→ To do: Return the run of lines below that opens with the line containing "in form page" and closes with the line containing "for log in form", keeping each one exact.

Material provided Block Start

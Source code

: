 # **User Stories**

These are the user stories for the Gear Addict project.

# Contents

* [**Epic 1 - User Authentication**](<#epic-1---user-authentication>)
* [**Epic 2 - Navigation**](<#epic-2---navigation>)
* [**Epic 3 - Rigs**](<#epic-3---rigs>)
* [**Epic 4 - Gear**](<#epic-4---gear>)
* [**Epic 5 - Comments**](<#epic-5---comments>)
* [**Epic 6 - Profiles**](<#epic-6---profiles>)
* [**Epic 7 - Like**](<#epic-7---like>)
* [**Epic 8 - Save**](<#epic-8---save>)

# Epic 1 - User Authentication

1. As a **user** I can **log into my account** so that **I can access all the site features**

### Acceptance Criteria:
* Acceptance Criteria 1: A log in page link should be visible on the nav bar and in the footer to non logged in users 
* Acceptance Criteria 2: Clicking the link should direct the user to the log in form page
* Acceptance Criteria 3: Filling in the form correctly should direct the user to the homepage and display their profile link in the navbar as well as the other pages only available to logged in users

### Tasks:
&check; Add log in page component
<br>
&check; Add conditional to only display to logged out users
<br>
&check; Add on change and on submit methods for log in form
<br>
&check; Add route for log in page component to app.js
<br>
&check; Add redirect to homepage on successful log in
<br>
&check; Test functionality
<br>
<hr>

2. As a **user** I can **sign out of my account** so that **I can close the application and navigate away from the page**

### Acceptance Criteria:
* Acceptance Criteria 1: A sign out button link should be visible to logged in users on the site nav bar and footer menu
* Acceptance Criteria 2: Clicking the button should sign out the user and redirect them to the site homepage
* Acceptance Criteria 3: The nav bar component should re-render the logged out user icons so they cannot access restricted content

Material provided Block End

→ Task solution:
* Acceptance Criteria 2: Clicking the link should direct the user to the log in form page
* Acceptance Criteria 3: Filling in the form correctly should direct the user to the homepage and display their profile link in the navbar as well as the other pages only available to logged in users

### Tasks:
&check; Add log in page component
<br>
&check; Add conditional to only display to logged out users
<br>
&check; Add on change and on submit methods for log in form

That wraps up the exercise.